## YOUR OBJECTIVE
Wherever a line in the records below contains "잔루이지", copy that line.

[Start of Attachment]

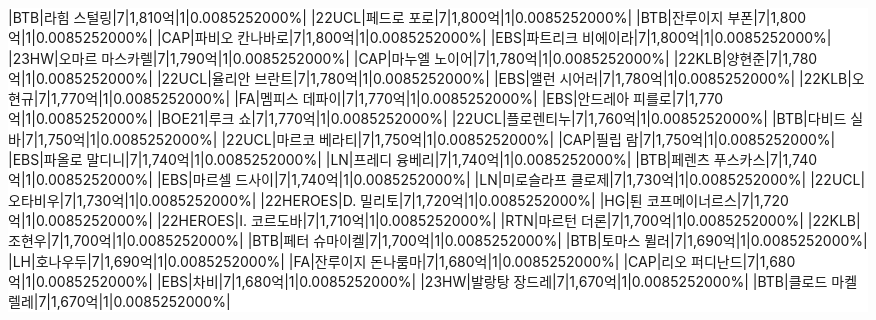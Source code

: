 |BTB|라힘 스털링|7|1,810억|1|0.0085252000%|
|22UCL|페드로 포로|7|1,800억|1|0.0085252000%|
|BTB|잔루이지 부폰|7|1,800억|1|0.0085252000%|
|CAP|파비오 칸나바로|7|1,800억|1|0.0085252000%|
|EBS|파트리크 비에이라|7|1,800억|1|0.0085252000%|
|23HW|오마르 마스카렐|7|1,790억|1|0.0085252000%|
|CAP|마누엘 노이어|7|1,780억|1|0.0085252000%|
|22KLB|양현준|7|1,780억|1|0.0085252000%|
|22UCL|율리안 브란트|7|1,780억|1|0.0085252000%|
|EBS|앨런 시어러|7|1,780억|1|0.0085252000%|
|22KLB|오현규|7|1,770억|1|0.0085252000%|
|FA|멤피스 데파이|7|1,770억|1|0.0085252000%|
|EBS|안드레아 피를로|7|1,770억|1|0.0085252000%|
|BOE21|루크 쇼|7|1,770억|1|0.0085252000%|
|22UCL|플로렌티누|7|1,760억|1|0.0085252000%|
|BTB|다비드 실바|7|1,750억|1|0.0085252000%|
|22UCL|마르코 베라티|7|1,750억|1|0.0085252000%|
|CAP|필립 람|7|1,750억|1|0.0085252000%|
|EBS|파올로 말디니|7|1,740억|1|0.0085252000%|
|LN|프레디 융베리|7|1,740억|1|0.0085252000%|
|BTB|페렌츠 푸스카스|7|1,740억|1|0.0085252000%|
|EBS|마르셀 드사이|7|1,740억|1|0.0085252000%|
|LN|미로슬라프 클로제|7|1,730억|1|0.0085252000%|
|22UCL|오타비우|7|1,730억|1|0.0085252000%|
|22HEROES|D. 밀리토|7|1,720억|1|0.0085252000%|
|HG|퇸 코프메이너르스|7|1,720억|1|0.0085252000%|
|22HEROES|I. 코르도바|7|1,710억|1|0.0085252000%|
|RTN|마르턴 더론|7|1,700억|1|0.0085252000%|
|22KLB|조현우|7|1,700억|1|0.0085252000%|
|BTB|페터 슈마이켈|7|1,700억|1|0.0085252000%|
|BTB|토마스 뮐러|7|1,690억|1|0.0085252000%|
|LH|호나우두|7|1,690억|1|0.0085252000%|
|FA|잔루이지 돈나룸마|7|1,680억|1|0.0085252000%|
|CAP|리오 퍼디난드|7|1,680억|1|0.0085252000%|
|EBS|차비|7|1,680억|1|0.0085252000%|
|23HW|발랑탕 장드레|7|1,670억|1|0.0085252000%|
|BTB|클로드 마켈렐레|7|1,670억|1|0.0085252000%|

[End of Attachment]

## RESULT OF THE TASK
|BTB|잔루이지 부폰|7|1,800억|1|0.0085252000%|
|FA|잔루이지 돈나룸마|7|1,680억|1|0.0085252000%|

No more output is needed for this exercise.